Reverse Engineering the Circuit
The first step I took was to dissemble a device and reverse engineer the simple board inside. This was fairly simple as there are only 5 components. The device, as expected, was shockingly cheap in its construction.
The core of the circuit is a QX5252 solar LED driver IC. There is a switch on the board, whose position according to the markings on the plastic represent “OFF” and “AUTO.” When it is in the “OFF” position, the switch is just an open circuit. The pin is not even soldered to the board; neither are the mechanical reinforcement pins on the switch housing. The rest of the circuit is an axial inductor for the driver IC, a Schottky diode to prevent destruction of the device if the battery is put in backwards, and the LED and capacitor. I’m not entirely sure on the purpose of the capacitor, perhaps it is smoothing the voltage, but the battery should provide a stable output. The LED is a self-changing RGB led, so the circuitry for fading between colors is inside the lens.
The QX5252 IC is connected to the battery and to the solar cell. According to the datasheet, an external inductor is required for the circuit. The datasheet provides very little information but it seems as though some kind of switching regulation is occurring involving the inductor, as there is a graph showing frequency vs. inductance. Many of the devices have different values of inductor in them, one I took apart showed a 200 uH inductor, and another showed a 63 uH inductor. Unfortunately I have no way of measuring the inductance so these are only based of the markings which are faded and hard to read in some cases. But it seems as though the inductance value has a very large margin, and they probably used whatever component was available cheapest at the time.
The IC claims to regulate the LEDs power based on the inductance and the battery voltage.

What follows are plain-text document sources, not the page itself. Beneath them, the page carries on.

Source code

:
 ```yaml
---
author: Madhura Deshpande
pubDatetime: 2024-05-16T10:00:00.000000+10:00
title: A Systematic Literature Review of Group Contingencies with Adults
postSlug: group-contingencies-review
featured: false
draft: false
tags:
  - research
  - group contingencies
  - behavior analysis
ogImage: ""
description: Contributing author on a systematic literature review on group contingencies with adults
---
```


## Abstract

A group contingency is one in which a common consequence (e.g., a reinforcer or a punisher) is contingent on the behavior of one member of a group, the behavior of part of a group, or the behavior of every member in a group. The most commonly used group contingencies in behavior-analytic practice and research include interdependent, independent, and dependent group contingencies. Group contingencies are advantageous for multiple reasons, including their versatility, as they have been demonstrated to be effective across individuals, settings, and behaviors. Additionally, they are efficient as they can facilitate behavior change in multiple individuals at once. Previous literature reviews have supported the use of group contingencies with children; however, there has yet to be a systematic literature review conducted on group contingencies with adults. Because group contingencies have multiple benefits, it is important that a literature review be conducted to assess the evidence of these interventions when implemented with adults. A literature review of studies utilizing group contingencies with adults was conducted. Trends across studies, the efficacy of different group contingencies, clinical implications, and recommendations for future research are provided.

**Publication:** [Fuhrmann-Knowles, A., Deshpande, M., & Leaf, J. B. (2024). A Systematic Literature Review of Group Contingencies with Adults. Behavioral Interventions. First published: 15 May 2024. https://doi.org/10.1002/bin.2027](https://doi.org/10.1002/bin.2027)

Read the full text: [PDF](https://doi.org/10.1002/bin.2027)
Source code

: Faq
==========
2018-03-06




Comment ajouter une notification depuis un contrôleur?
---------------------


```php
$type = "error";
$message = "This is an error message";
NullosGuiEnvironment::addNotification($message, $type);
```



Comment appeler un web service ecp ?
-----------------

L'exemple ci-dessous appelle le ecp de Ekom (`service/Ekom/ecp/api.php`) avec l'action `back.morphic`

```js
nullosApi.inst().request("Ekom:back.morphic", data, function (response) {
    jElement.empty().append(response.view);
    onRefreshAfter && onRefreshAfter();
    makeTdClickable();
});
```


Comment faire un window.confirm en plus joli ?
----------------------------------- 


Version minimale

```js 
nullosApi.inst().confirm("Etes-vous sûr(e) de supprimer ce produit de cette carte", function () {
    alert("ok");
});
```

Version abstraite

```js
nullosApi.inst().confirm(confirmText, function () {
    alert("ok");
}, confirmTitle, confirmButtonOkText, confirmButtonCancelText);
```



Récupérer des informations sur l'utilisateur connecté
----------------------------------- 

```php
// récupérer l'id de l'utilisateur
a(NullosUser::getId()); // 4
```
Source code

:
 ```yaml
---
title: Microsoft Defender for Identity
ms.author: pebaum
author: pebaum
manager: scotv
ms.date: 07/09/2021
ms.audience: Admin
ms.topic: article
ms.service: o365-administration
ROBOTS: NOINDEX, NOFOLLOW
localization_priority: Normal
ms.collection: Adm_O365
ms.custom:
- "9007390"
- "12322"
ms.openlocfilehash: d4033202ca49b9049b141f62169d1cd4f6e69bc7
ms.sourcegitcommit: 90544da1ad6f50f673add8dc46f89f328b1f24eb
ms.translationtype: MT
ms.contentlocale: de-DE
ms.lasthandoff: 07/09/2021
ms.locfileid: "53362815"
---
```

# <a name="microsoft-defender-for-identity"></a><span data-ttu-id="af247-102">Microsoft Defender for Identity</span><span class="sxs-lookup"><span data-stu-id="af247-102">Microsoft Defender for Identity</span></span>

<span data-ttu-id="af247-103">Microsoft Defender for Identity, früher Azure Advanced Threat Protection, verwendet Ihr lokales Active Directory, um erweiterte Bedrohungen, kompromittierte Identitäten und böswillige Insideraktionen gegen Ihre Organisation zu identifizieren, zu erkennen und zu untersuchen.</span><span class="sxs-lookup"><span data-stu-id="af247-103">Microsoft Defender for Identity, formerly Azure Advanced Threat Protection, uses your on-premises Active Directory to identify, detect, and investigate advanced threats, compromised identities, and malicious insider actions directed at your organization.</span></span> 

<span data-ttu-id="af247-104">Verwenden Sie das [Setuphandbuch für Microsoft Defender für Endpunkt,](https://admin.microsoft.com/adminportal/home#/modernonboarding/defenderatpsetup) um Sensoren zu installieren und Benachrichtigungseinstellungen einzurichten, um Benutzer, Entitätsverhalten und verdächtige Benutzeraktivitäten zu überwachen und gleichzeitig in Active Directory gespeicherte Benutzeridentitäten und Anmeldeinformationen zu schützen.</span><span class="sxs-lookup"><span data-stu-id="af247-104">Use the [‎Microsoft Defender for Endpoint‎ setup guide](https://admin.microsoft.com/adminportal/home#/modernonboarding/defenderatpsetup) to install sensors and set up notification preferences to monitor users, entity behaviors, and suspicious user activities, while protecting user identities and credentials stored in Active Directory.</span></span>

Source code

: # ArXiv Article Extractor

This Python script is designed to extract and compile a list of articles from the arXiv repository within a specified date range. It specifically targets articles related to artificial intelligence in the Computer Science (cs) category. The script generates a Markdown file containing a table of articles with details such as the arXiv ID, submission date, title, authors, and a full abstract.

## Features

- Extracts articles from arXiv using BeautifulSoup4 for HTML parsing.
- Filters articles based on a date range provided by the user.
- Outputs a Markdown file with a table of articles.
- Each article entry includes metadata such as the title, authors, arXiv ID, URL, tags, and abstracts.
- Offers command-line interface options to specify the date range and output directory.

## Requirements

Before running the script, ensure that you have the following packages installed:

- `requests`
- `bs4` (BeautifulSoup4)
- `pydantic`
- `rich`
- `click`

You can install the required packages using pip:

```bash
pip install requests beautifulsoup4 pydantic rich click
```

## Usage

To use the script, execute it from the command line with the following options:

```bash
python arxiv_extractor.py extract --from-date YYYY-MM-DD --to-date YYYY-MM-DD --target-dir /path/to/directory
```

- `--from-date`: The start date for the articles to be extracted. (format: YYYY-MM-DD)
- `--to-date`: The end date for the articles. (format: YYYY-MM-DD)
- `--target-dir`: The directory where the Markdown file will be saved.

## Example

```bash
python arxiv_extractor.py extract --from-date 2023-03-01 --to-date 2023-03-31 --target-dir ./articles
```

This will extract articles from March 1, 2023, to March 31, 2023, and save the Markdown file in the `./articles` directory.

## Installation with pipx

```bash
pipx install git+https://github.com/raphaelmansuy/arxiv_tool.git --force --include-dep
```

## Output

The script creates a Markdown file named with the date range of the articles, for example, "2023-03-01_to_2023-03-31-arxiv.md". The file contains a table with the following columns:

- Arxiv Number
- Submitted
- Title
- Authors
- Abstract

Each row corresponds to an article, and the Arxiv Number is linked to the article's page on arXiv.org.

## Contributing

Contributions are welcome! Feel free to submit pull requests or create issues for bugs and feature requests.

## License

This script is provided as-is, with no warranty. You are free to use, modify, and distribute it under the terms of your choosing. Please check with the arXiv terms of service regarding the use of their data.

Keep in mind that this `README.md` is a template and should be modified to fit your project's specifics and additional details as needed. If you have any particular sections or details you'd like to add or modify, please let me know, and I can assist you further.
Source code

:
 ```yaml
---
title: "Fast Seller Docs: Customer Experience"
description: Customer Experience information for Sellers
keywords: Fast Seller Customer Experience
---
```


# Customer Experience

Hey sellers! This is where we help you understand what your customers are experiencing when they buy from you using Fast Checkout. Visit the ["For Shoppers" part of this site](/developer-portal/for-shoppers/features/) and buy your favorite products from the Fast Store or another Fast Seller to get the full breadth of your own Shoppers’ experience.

With the TO-94 package that is in these devices, the solar panels output is used to control the status of the LED in the “AUTO” mode.
Harvesting Components
I removed the circuit board, LEDs, solar panels, battery contacts, and Ni-Cd batteries. The contacts can be used in other projects with 3D printed enclosures. Most of the circuit boards are completely destroyed by water damage, with their components disintegrating in my hands. Some of the solar panels unfortunately were too hard to remove and the wires got lifted from the panel. It may be possible to reattach them with some kind of adhesive.
The Solar Panel
The solar panel is the component of most interest to me. Held up to a desk lamp, the panel produces about 2.0 V across it as measured with a multimeter. I connected a 430 Ohm resistor across the leads and put the LED in direct sunlight. It produced 2.5 V across the resistor, so about 5.8 mA, or about 14.5 mW. This is about what I was expecting. I intend to take multiple panels and try to combine them in series or parallel and see what kind of output I can get.